O sociólogo Florestan Fernandes dizia que o brasileiro tem preconceito
de ter preconceito. Em outras palavras, o Brasil seria um país com
racismo, mas sem racistas, como revela uma pesquisa em que 87% das
pessoas entrevistadas afirmaram haver racismo, mas só 4% se confessaram
racistas.
Muitos alegam que se trata de “racismo cordial”, bem diferente do que
existe nos EUA, por exemplo. Seria mesmo cordial ou, ao contrário, é
velado, camuflado, que quando flagrado se disfarça, alegando engano ou
má interpretação?
Na tal loja da Barra, o gerente de vendas viu o menino de 7 anos
assistindo a televisão enquanto os pais adotivos, brancos, escolhiam um
carro. Sem saber que pertenciam à mesma família, não teve dúvida. Na
certa era um moleque de rua que ia pedir dinheiro, incomodar os
clientes.
“Aqui não é o lugar para você, saia”, ordenou. Na nota em que tenta se
justificar, a empresa diz que não foi bem assim, que houve por parte do
casal “um mal-entendido”.
Porém, a mãe Priscilla garante que não, que foi um bem entendido gesto
de racismo: “Se fosse uma criança branca, ele mandaria sair da loja?”
No facebook, para onde o casal levou seu protesto e lançou a campanha
“Preconceito racial não é mal-entendido”, a reação foi imediata. Cerca
de 16 mil internautas se manifestaram com mensagens de apoio.
Tomara que a proporção seja essa: que para uma loja que pratica o racismo haja milhares de pessoas contra.
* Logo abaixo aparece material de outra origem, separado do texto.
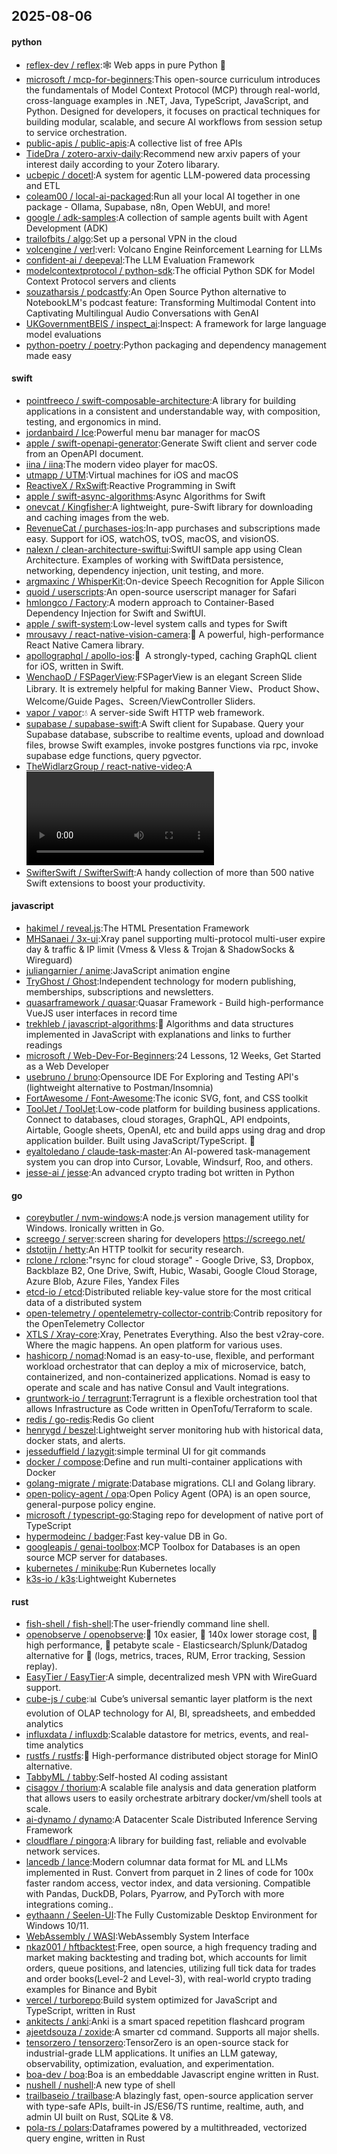 ## 2025-08-06

#### python
* [reflex-dev / reflex](https://github.com/reflex-dev/reflex):🕸️ Web apps in pure Python 🐍
* [microsoft / mcp-for-beginners](https://github.com/microsoft/mcp-for-beginners):This open-source curriculum introduces the fundamentals of Model Context Protocol (MCP) through real-world, cross-language examples in .NET, Java, TypeScript, JavaScript, and Python. Designed for developers, it focuses on practical techniques for building modular, scalable, and secure AI workflows from session setup to service orchestration.
* [public-apis / public-apis](https://github.com/public-apis/public-apis):A collective list of free APIs
* [TideDra / zotero-arxiv-daily](https://github.com/TideDra/zotero-arxiv-daily):Recommend new arxiv papers of your interest daily according to your Zotero libarary.
* [ucbepic / docetl](https://github.com/ucbepic/docetl):A system for agentic LLM-powered data processing and ETL
* [coleam00 / local-ai-packaged](https://github.com/coleam00/local-ai-packaged):Run all your local AI together in one package - Ollama, Supabase, n8n, Open WebUI, and more!
* [google / adk-samples](https://github.com/google/adk-samples):A collection of sample agents built with Agent Development (ADK)
* [trailofbits / algo](https://github.com/trailofbits/algo):Set up a personal VPN in the cloud
* [volcengine / verl](https://github.com/volcengine/verl):verl: Volcano Engine Reinforcement Learning for LLMs
* [confident-ai / deepeval](https://github.com/confident-ai/deepeval):The LLM Evaluation Framework
* [modelcontextprotocol / python-sdk](https://github.com/modelcontextprotocol/python-sdk):The official Python SDK for Model Context Protocol servers and clients
* [souzatharsis / podcastfy](https://github.com/souzatharsis/podcastfy):An Open Source Python alternative to NotebookLM's podcast feature: Transforming Multimodal Content into Captivating Multilingual Audio Conversations with GenAI
* [UKGovernmentBEIS / inspect_ai](https://github.com/UKGovernmentBEIS/inspect_ai):Inspect: A framework for large language model evaluations
* [python-poetry / poetry](https://github.com/python-poetry/poetry):Python packaging and dependency management made easy

#### swift
* [pointfreeco / swift-composable-architecture](https://github.com/pointfreeco/swift-composable-architecture):A library for building applications in a consistent and understandable way, with composition, testing, and ergonomics in mind.
* [jordanbaird / Ice](https://github.com/jordanbaird/Ice):Powerful menu bar manager for macOS
* [apple / swift-openapi-generator](https://github.com/apple/swift-openapi-generator):Generate Swift client and server code from an OpenAPI document.
* [iina / iina](https://github.com/iina/iina):The modern video player for macOS.
* [utmapp / UTM](https://github.com/utmapp/UTM):Virtual machines for iOS and macOS
* [ReactiveX / RxSwift](https://github.com/ReactiveX/RxSwift):Reactive Programming in Swift
* [apple / swift-async-algorithms](https://github.com/apple/swift-async-algorithms):Async Algorithms for Swift
* [onevcat / Kingfisher](https://github.com/onevcat/Kingfisher):A lightweight, pure-Swift library for downloading and caching images from the web.
* [RevenueCat / purchases-ios](https://github.com/RevenueCat/purchases-ios):In-app purchases and subscriptions made easy. Support for iOS, watchOS, tvOS, macOS, and visionOS.
* [nalexn / clean-architecture-swiftui](https://github.com/nalexn/clean-architecture-swiftui):SwiftUI sample app using Clean Architecture. Examples of working with SwiftData persistence, networking, dependency injection, unit testing, and more.
* [argmaxinc / WhisperKit](https://github.com/argmaxinc/WhisperKit):On-device Speech Recognition for Apple Silicon
* [quoid / userscripts](https://github.com/quoid/userscripts):An open-source userscript manager for Safari
* [hmlongco / Factory](https://github.com/hmlongco/Factory):A modern approach to Container-Based Dependency Injection for Swift and SwiftUI.
* [apple / swift-system](https://github.com/apple/swift-system):Low-level system calls and types for Swift
* [mrousavy / react-native-vision-camera](https://github.com/mrousavy/react-native-vision-camera):📸 A powerful, high-performance React Native Camera library.
* [apollographql / apollo-ios](https://github.com/apollographql/apollo-ios):📱  A strongly-typed, caching GraphQL client for iOS, written in Swift.
* [WenchaoD / FSPagerView](https://github.com/WenchaoD/FSPagerView):FSPagerView is an elegant Screen Slide Library. It is extremely helpful for making Banner View、Product Show、Welcome/Guide Pages、Screen/ViewController Sliders.
* [vapor / vapor](https://github.com/vapor/vapor):💧 A server-side Swift HTTP web framework.
* [supabase / supabase-swift](https://github.com/supabase/supabase-swift):A Swift client for Supabase. Query your Supabase database, subscribe to realtime events, upload and download files, browse Swift examples, invoke postgres functions via rpc, invoke supabase edge functions, query pgvector.
* [TheWidlarzGroup / react-native-video](https://github.com/TheWidlarzGroup/react-native-video):A <Video /> component for react-native
* [SwifterSwift / SwifterSwift](https://github.com/SwifterSwift/SwifterSwift):A handy collection of more than 500 native Swift extensions to boost your productivity.

#### javascript
* [hakimel / reveal.js](https://github.com/hakimel/reveal.js):The HTML Presentation Framework
* [MHSanaei / 3x-ui](https://github.com/MHSanaei/3x-ui):Xray panel supporting multi-protocol multi-user expire day & traffic & IP limit (Vmess & Vless & Trojan & ShadowSocks & Wireguard)
* [juliangarnier / anime](https://github.com/juliangarnier/anime):JavaScript animation engine
* [TryGhost / Ghost](https://github.com/TryGhost/Ghost):Independent technology for modern publishing, memberships, subscriptions and newsletters.
* [quasarframework / quasar](https://github.com/quasarframework/quasar):Quasar Framework - Build high-performance VueJS user interfaces in record time
* [trekhleb / javascript-algorithms](https://github.com/trekhleb/javascript-algorithms):📝 Algorithms and data structures implemented in JavaScript with explanations and links to further readings
* [microsoft / Web-Dev-For-Beginners](https://github.com/microsoft/Web-Dev-For-Beginners):24 Lessons, 12 Weeks, Get Started as a Web Developer
* [usebruno / bruno](https://github.com/usebruno/bruno):Opensource IDE For Exploring and Testing API's (lightweight alternative to Postman/Insomnia)
* [FortAwesome / Font-Awesome](https://github.com/FortAwesome/Font-Awesome):The iconic SVG, font, and CSS toolkit
* [ToolJet / ToolJet](https://github.com/ToolJet/ToolJet):Low-code platform for building business applications. Connect to databases, cloud storages, GraphQL, API endpoints, Airtable, Google sheets, OpenAI, etc and build apps using drag and drop application builder. Built using JavaScript/TypeScript. 🚀
* [eyaltoledano / claude-task-master](https://github.com/eyaltoledano/claude-task-master):An AI-powered task-management system you can drop into Cursor, Lovable, Windsurf, Roo, and others.
* [jesse-ai / jesse](https://github.com/jesse-ai/jesse):An advanced crypto trading bot written in Python

#### go
* [coreybutler / nvm-windows](https://github.com/coreybutler/nvm-windows):A node.js version management utility for Windows. Ironically written in Go.
* [screego / server](https://github.com/screego/server):screen sharing for developers https://screego.net/
* [dstotijn / hetty](https://github.com/dstotijn/hetty):An HTTP toolkit for security research.
* [rclone / rclone](https://github.com/rclone/rclone):"rsync for cloud storage" - Google Drive, S3, Dropbox, Backblaze B2, One Drive, Swift, Hubic, Wasabi, Google Cloud Storage, Azure Blob, Azure Files, Yandex Files
* [etcd-io / etcd](https://github.com/etcd-io/etcd):Distributed reliable key-value store for the most critical data of a distributed system
* [open-telemetry / opentelemetry-collector-contrib](https://github.com/open-telemetry/opentelemetry-collector-contrib):Contrib repository for the OpenTelemetry Collector
* [XTLS / Xray-core](https://github.com/XTLS/Xray-core):Xray, Penetrates Everything. Also the best v2ray-core. Where the magic happens. An open platform for various uses.
* [hashicorp / nomad](https://github.com/hashicorp/nomad):Nomad is an easy-to-use, flexible, and performant workload orchestrator that can deploy a mix of microservice, batch, containerized, and non-containerized applications. Nomad is easy to operate and scale and has native Consul and Vault integrations.
* [gruntwork-io / terragrunt](https://github.com/gruntwork-io/terragrunt):Terragrunt is a flexible orchestration tool that allows Infrastructure as Code written in OpenTofu/Terraform to scale.
* [redis / go-redis](https://github.com/redis/go-redis):Redis Go client
* [henrygd / beszel](https://github.com/henrygd/beszel):Lightweight server monitoring hub with historical data, docker stats, and alerts.
* [jesseduffield / lazygit](https://github.com/jesseduffield/lazygit):simple terminal UI for git commands
* [docker / compose](https://github.com/docker/compose):Define and run multi-container applications with Docker
* [golang-migrate / migrate](https://github.com/golang-migrate/migrate):Database migrations. CLI and Golang library.
* [open-policy-agent / opa](https://github.com/open-policy-agent/opa):Open Policy Agent (OPA) is an open source, general-purpose policy engine.
* [microsoft / typescript-go](https://github.com/microsoft/typescript-go):Staging repo for development of native port of TypeScript
* [hypermodeinc / badger](https://github.com/hypermodeinc/badger):Fast key-value DB in Go.
* [googleapis / genai-toolbox](https://github.com/googleapis/genai-toolbox):MCP Toolbox for Databases is an open source MCP server for databases.
* [kubernetes / minikube](https://github.com/kubernetes/minikube):Run Kubernetes locally
* [k3s-io / k3s](https://github.com/k3s-io/k3s):Lightweight Kubernetes

#### rust
* [fish-shell / fish-shell](https://github.com/fish-shell/fish-shell):The user-friendly command line shell.
* [openobserve / openobserve](https://github.com/openobserve/openobserve):🚀 10x easier, 🚀 140x lower storage cost, 🚀 high performance, 🚀 petabyte scale - Elasticsearch/Splunk/Datadog alternative for 🚀 (logs, metrics, traces, RUM, Error tracking, Session replay).
* [EasyTier / EasyTier](https://github.com/EasyTier/EasyTier):A simple, decentralized mesh VPN with WireGuard support.
* [cube-js / cube](https://github.com/cube-js/cube):📊 Cube’s universal semantic layer platform is the next evolution of OLAP technology for AI, BI, spreadsheets, and embedded analytics
* [influxdata / influxdb](https://github.com/influxdata/influxdb):Scalable datastore for metrics, events, and real-time analytics
* [rustfs / rustfs](https://github.com/rustfs/rustfs):🚀 High-performance distributed object storage for MinIO alternative.
* [TabbyML / tabby](https://github.com/TabbyML/tabby):Self-hosted AI coding assistant
* [cisagov / thorium](https://github.com/cisagov/thorium):A scalable file analysis and data generation platform that allows users to easily orchestrate arbitrary docker/vm/shell tools at scale.
* [ai-dynamo / dynamo](https://github.com/ai-dynamo/dynamo):A Datacenter Scale Distributed Inference Serving Framework
* [cloudflare / pingora](https://github.com/cloudflare/pingora):A library for building fast, reliable and evolvable network services.
* [lancedb / lance](https://github.com/lancedb/lance):Modern columnar data format for ML and LLMs implemented in Rust. Convert from parquet in 2 lines of code for 100x faster random access, vector index, and data versioning. Compatible with Pandas, DuckDB, Polars, Pyarrow, and PyTorch with more integrations coming..
* [eythaann / Seelen-UI](https://github.com/eythaann/Seelen-UI):The Fully Customizable Desktop Environment for Windows 10/11.
* [WebAssembly / WASI](https://github.com/WebAssembly/WASI):WebAssembly System Interface
* [nkaz001 / hftbacktest](https://github.com/nkaz001/hftbacktest):Free, open source, a high frequency trading and market making backtesting and trading bot, which accounts for limit orders, queue positions, and latencies, utilizing full tick data for trades and order books(Level-2 and Level-3), with real-world crypto trading examples for Binance and Bybit
* [vercel / turborepo](https://github.com/vercel/turborepo):Build system optimized for JavaScript and TypeScript, written in Rust
* [ankitects / anki](https://github.com/ankitects/anki):Anki is a smart spaced repetition flashcard program
* [ajeetdsouza / zoxide](https://github.com/ajeetdsouza/zoxide):A smarter cd command. Supports all major shells.
* [tensorzero / tensorzero](https://github.com/tensorzero/tensorzero):TensorZero is an open-source stack for industrial-grade LLM applications. It unifies an LLM gateway, observability, optimization, evaluation, and experimentation.
* [boa-dev / boa](https://github.com/boa-dev/boa):Boa is an embeddable Javascript engine written in Rust.
* [nushell / nushell](https://github.com/nushell/nushell):A new type of shell
* [trailbaseio / trailbase](https://github.com/trailbaseio/trailbase):A blazingly fast, open-source application server with type-safe APIs, built-in JS/ES6/TS runtime, realtime, auth, and admin UI built on Rust, SQLite & V8.
* [pola-rs / polars](https://github.com/pola-rs/polars):Dataframes powered by a multithreaded, vectorized query engine, written in Rust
Porém, pior ainda do que essas atitudes explícitas, que pelo menos
despertam repulsa, é a situação social, econômica e cultural da
população não branca no país. Tratadas com naturalidade, as
desigualdades raciais no campo da saúde, da educação e do mercado de
trabalho são tão iníquas que em alguns casos parecem saídas da novela
“Lado a lado”, um retrato fiel e competente da luta contra a
intolerância racial e religiosa após a abolição da escravatura e no
começo da República.
Apenas um exemplo: o risco de morte por doenças infecciosas é hoje 43%
maior entre as crianças negras com menos de um ano de idade do que entre
as brancas. Isso equivale a expulsar da cidadania, senão da vida, toda
uma geração de negros.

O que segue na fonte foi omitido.